Connecting an Arduino to the web via a http proxy
http Proxies
There are a variety of reasons why you'd want to have a http-Proxy in a corporate environment. Security, content filtering, authentication and authorization, as well as logging and traffic optimization.
And it makes a lot of sense to not point the default gateway of a corporate network towards the internet, as this raises the bar for malicious software (and users) to bypass network security. But that means that software that needs to access the internet has to do so through the proxy server.
This example has been tried through a SQUID proxy with more or less default configuration.
Arduino http client
The Arduino ethernet library provides sufficient functionality to get basic tasks done. In this case get the weather feed from BBC for a specific location. But with a little twist: It only speaks to the proxy server.
Example Setup |
Modified "Web Client" example
This is just a slightly modified version of the "Examples->Ethernet->WebClient" that comes with the Arduino IDE and an installed Ethernet library.

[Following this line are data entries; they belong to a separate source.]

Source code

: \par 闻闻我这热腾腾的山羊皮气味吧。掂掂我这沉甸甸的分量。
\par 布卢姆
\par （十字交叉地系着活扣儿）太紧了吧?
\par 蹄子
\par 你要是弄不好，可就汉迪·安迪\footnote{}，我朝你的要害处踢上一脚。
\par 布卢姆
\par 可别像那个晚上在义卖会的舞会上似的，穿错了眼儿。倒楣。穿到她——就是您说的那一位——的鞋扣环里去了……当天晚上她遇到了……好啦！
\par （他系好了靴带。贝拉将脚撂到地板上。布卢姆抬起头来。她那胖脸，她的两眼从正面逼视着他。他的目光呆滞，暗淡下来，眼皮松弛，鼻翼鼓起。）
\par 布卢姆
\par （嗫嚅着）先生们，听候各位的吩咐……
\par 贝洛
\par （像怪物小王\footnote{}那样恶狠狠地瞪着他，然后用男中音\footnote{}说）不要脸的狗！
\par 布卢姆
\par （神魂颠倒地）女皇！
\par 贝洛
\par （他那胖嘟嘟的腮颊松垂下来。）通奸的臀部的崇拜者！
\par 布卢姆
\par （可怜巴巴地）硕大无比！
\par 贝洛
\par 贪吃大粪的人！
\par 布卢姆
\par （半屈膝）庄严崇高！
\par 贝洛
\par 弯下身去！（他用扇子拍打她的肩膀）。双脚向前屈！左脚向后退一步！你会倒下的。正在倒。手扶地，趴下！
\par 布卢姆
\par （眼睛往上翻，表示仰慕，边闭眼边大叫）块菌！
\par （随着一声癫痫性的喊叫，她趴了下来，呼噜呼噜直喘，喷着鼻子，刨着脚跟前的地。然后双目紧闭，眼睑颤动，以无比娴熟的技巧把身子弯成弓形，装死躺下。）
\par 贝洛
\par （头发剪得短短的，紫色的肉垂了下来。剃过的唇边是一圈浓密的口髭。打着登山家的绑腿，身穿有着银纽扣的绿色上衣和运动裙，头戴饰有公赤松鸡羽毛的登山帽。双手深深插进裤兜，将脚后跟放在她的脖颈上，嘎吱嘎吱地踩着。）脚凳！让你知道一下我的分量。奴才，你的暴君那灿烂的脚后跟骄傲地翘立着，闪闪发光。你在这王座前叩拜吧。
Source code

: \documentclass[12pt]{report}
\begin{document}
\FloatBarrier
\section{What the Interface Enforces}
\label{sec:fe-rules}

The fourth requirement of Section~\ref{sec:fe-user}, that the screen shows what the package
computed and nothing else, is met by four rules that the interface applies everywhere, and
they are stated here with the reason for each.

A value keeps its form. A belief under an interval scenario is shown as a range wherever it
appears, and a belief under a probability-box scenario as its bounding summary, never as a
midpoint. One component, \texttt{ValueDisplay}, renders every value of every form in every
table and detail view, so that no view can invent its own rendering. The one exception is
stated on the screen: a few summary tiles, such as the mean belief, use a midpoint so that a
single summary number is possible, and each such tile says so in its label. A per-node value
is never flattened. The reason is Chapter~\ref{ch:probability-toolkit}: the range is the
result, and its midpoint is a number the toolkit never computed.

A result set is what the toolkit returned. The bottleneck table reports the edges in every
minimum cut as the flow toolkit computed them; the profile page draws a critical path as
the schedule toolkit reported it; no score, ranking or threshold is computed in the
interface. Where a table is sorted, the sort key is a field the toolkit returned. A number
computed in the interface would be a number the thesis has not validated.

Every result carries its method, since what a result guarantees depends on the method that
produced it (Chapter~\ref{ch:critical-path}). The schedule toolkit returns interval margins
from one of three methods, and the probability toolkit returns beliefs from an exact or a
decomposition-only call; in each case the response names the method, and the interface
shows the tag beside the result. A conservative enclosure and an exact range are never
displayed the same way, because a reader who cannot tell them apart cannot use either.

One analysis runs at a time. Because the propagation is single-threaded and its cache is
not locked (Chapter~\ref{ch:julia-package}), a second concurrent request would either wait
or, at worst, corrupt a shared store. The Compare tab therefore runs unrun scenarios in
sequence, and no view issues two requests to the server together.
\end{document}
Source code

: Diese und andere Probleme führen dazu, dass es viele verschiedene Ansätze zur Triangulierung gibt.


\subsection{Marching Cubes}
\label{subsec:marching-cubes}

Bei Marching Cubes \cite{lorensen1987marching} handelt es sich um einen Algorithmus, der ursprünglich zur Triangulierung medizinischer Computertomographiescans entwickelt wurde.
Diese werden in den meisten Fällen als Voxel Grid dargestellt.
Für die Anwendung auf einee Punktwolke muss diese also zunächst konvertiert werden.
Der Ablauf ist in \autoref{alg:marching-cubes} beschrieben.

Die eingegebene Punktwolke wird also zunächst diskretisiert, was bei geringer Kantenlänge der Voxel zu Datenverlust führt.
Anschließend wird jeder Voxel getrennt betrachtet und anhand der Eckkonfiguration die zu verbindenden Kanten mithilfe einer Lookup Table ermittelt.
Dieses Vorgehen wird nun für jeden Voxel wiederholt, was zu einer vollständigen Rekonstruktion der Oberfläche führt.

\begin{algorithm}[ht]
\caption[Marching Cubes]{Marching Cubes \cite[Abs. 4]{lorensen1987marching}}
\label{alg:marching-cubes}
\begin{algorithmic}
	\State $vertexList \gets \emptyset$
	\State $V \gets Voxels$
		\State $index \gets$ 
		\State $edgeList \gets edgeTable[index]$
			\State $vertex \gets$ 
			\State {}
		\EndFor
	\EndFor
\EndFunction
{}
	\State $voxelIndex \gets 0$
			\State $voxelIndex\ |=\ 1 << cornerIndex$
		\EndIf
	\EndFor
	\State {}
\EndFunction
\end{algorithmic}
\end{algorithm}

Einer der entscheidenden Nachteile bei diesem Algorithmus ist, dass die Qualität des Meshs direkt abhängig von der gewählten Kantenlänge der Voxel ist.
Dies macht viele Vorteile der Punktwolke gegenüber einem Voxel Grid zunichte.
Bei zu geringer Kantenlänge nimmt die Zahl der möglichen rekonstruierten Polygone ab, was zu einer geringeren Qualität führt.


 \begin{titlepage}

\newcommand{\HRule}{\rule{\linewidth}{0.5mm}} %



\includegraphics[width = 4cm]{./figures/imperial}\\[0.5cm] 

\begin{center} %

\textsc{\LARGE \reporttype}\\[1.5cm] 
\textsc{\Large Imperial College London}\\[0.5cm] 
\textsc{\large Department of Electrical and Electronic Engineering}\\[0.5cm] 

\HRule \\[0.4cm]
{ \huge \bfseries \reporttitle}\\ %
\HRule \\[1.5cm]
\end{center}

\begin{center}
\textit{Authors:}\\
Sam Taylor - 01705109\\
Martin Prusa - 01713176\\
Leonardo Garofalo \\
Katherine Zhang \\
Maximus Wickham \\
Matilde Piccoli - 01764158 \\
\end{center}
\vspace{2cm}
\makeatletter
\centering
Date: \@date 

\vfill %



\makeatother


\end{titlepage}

Works as show with an Arduino MKR Zero, but should work with an UNO just as well.
/*
Web proxy client
This sketch reads an RSS feed from a website
using an Arduino Wiznet Ethernet shield.
Circuit:
* Ethernet shield attached to pins 10, 11, 12, 13
created 18 Dec 2009
by David A. Mellis
modified 9 Apr 2012
by Tom Igoe, based on work by Adrian McEwen
modified 11 Jan 2022
by Andy Reischle for http proxy support
*/
#include <SPI.h>
#include <Ethernet.h>
// Enter a MAC address for your controller below.

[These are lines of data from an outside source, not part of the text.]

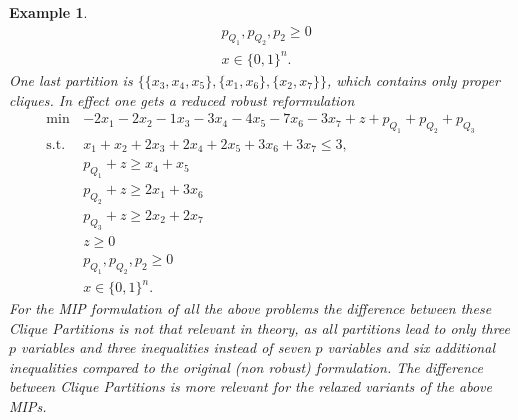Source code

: \documentclass[titlepage, a4paper]{amsbook}
\theoremstyle{plain}
\theoremstyle{break}
\newtheorem{exm}[thm]{Example}
\theoremstyle{definition}
\theoremstyle{remark}
\numberwithin{equation}{thm}
\begin{document}
\begin{exm}
\begin{equation*}
\begin{split}
    &p_{Q_1},p_{Q_2},p_2 \geq 0 \\
    &x \in \{0,1\}^n.
\end{split}
\end{equation*}
One last partition is $\{\{x_3,x_4,x_5\}, \{x_1,x_6\}, \{x_2, x_7\}\}$, which contains only proper cliques. In effect one gets a reduced robust reformulation
\begin{equation*}
\begin{split}
    \min\, &-2x_1-2x_2-1x_3-3x_4-4x_5-7x_6-3x_7 + z + p_{Q_1} + p_{Q_2} +p_{Q_3}\\
    \text{s.t. } &x_1+x_2+2x_3+2x_4+2x_5+3x_6+3x_7 \leq 3, \\
    &p_{Q_1} + z \geq x_4 + x_5 \\
    &p_{Q_2} + z \geq 2x_1 + 3x_6 \\
    &p_{Q_3} + z \geq 2x_2 + 2x_7 \\
    &z \geq 0 \\
    &p_{Q_1},p_{Q_2},p_2 \geq 0 \\
    &x \in \{0,1\}^n.
\end{split}
\end{equation*}
For the MIP formulation of all the above problems the difference between these Clique Partitions is not that relevant in theory, as all partitions lead to only three $p$ variables and three inequalities instead of seven $p$ variables and six additional inequalities compared to the original (non robust) formulation. The difference between Clique Partitions is more relevant for the relaxed variants of the above MIPs.
\end{exm}
\end{document}
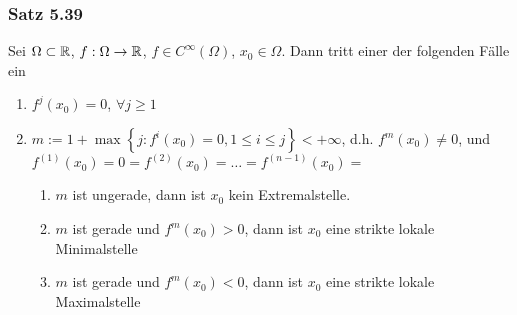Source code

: \subsubsection*{Satz 5.39}
Sei $\Omega\subset\mathbb{R}$, $f:\Omega\to\mathbb{R}$, $f\in C^{\infty}\left( \Omega\right)$, $x_0\in\Omega$. Dann tritt einer der folgenden Fälle ein
\begin{enumerate}
\item $f^j(x_0)=0$, $\forall j\geq 1$
\item $m:=1+\max\left\{ j:f^i(x_0)=0, 1\leq i\leq j \right\} <+\infty $, d.h. $f^m(x_0)\not=0$, und $f^{(1)}(x_0)=0=f^{(2)}(x_0)=\dots=f^{(n-1)}(x_0)=$
\begin{enumerate}
\item[\hspace{4mm}(2.1)] $m$ ist ungerade, dann ist $x_0$ kein Extremalstelle.
\item[\hspace{4mm}(2.2)] $m$ ist gerade und $f^m(x_0)>0$, dann ist $x_0$ eine strikte lokale Minimalstelle
\item[\hspace{4mm}(2.3)] $m$ ist gerade und $f^m(x_0)<0$, dann ist $x_0$ eine strikte lokale Maximalstelle
\end{enumerate}
\end{enumerate}

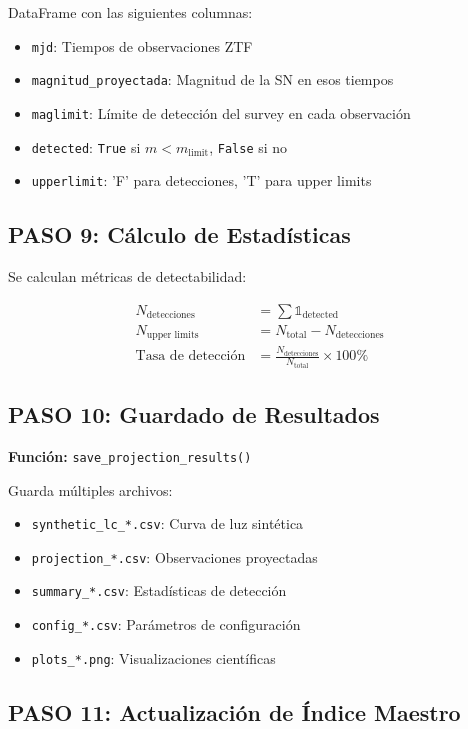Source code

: \documentclass[11pt,a4paper]{article}
\begin{document}
DataFrame con las siguientes columnas:
\begin{itemize}
    \item \texttt{mjd}: Tiempos de observaciones ZTF
    \item \texttt{magnitud\_proyectada}: Magnitud de la SN en esos tiempos
    \item \texttt{maglimit}: Límite de detección del survey en cada observación
    \item \texttt{detected}: \texttt{True} si $m < m_{\text{limit}}$, \texttt{False} si no
    \item \texttt{upperlimit}: 'F' para detecciones, 'T' para upper limits
\end{itemize}

\subsection{PASO 9: Cálculo de Estadísticas}

Se calculan métricas de detectabilidad:

\begin{align}
N_{\text{detecciones}} &= \sum \mathbb{1}_{\text{detected}} \\
N_{\text{upper limits}} &= N_{\text{total}} - N_{\text{detecciones}} \\
\text{Tasa de detección} &= \frac{N_{\text{detecciones}}}{N_{\text{total}}} \times 100\%
\end{align}

\subsection{PASO 10: Guardado de Resultados}

\textbf{Función:} \texttt{save\_projection\_results()}

Guarda múltiples archivos:
\begin{itemize}
    \item \texttt{synthetic\_lc\_*.csv}: Curva de luz sintética
    \item \texttt{projection\_*.csv}: Observaciones proyectadas
    \item \texttt{summary\_*.csv}: Estadísticas de detección
    \item \texttt{config\_*.csv}: Parámetros de configuración
    \item \texttt{plots\_*.png}: Visualizaciones científicas
\end{itemize}

\subsection{PASO 11: Actualización de Índice Maestro}
\end{document}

// Newer Ethernet shields have a MAC address printed on a sticker on the shield
// Don't forget to change that when you have more than one of these on one network segment
byte mac[] = { 0xDE, 0xAD, 0xBE, 0xEF, 0xFE, 0xED };
// if you don't want to use DNS (and reduce your sketch size)
// use the numeric IP instead of the name for the server:
//IPAddress server(74,125,232,128); // numeric IP for Google (no DNS)
char server[] = "weather-broker-cdn.api.bbci.co.uk"; // name address for target server (using DNS)
char proxy[] = "proxy.internal.mycorporation.something"; // name of the internal proxy server (using DNS)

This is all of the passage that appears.